Imaging inter-valley coherent order in magic-angle twisted trilayer graphene (2304.10586v1)

Abstract: Magic-angle twisted trilayer graphene (MATTG) exhibits a range of strongly correlated electronic phases that spontaneously break its underlying symmetries. The microscopic nature of these phases and their residual symmetries stands as a key outstanding puzzle whose resolution promises to shed light on the origin of superconductivity in twisted materials. Here we investigate correlated phases of MATTG using scanning tunneling microscopy and identify striking signatures of interaction-driven spatial symmetry breaking. In low-strain samples, over a filling range of about 2-3 electrons or holes per moir\'e unit cell, we observe atomic-scale reconstruction of the graphene lattice that accompanies a correlated gap in the tunneling spectrum. This short-scale restructuring appears as a Kekul\'e supercell -- implying spontaneous inter-valley coherence between electrons -- and persists in a wide range of magnetic fields and temperatures that coincide with the development of the gap.
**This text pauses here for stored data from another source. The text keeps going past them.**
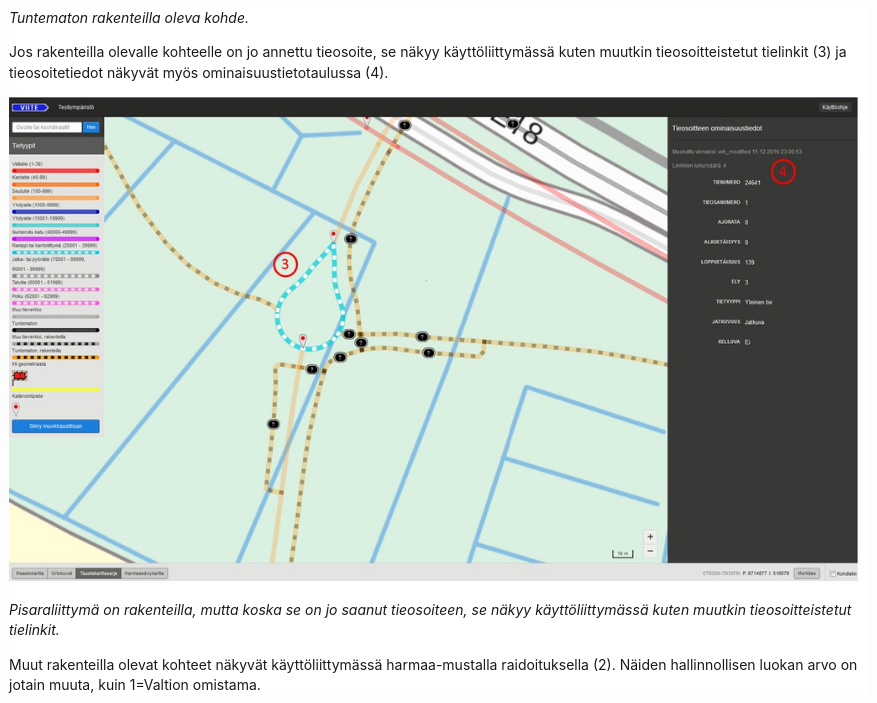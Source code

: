 _Tuntematon rakenteilla oleva kohde._

Jos rakenteilla olevalle kohteelle on jo annettu tieosoite, se n&auml;kyy k&auml;ytt&ouml;liittym&auml;ss&auml; kuten muutkin tieosoitteistetut tielinkit (3) ja tieosoitetiedot n&auml;kyv&auml;t my&ouml;s ominaisuustietotaulussa (4).

![Tieosoitteistettu rakenteilla oleva kohde](k15.JPG)

_Pisaraliittym&auml; on rakenteilla, mutta koska se on jo saanut tieosoiteen, se n&auml;kyy k&auml;ytt&ouml;liittym&auml;ss&auml; kuten muutkin tieosoitteistetut tielinkit._

Muut rakenteilla olevat kohteet n&auml;kyv&auml;t k&auml;ytt&ouml;liittym&auml;ss&auml; harmaa-mustalla raidoituksella (2). N&auml;iden hallinnollisen luokan arvo on jotain muuta, kuin 1=Valtion omistama.
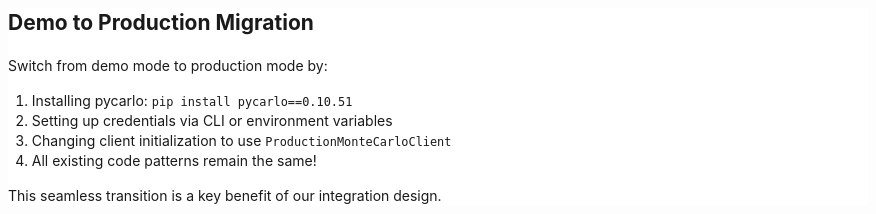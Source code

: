 ## Demo to Production Migration

Switch from demo mode to production mode by:

1. Installing pycarlo: `pip install pycarlo==0.10.51`
2. Setting up credentials via CLI or environment variables
3. Changing client initialization to use `ProductionMonteCarloClient`
4. All existing code patterns remain the same!

This seamless transition is a key benefit of our integration design.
Large-scale maps covering several moir\'e unit cells further reveal a slow evolution of the Kekul\'e pattern, indicating that atomic-scale reconstruction coexists with translation symmetry breaking at the much longer moir\'e scale. We employ auto-correlation and Fourier analyses to extract the intrinsic periodicity of these phases and find that they are consistent with the theoretically proposed incommensurate Kekul\'e spiral order. Moreover, we find that the wavelength characterizing moir\'e-scale modulations monotonically decreases with hole doping away from half-filling of the bands and depends only weakly on the magnetic field. Our results provide essential insights into the nature of MATTG correlated phases in the presence of strain and imply that superconductivity emerges from an inter-valley coherent parent state.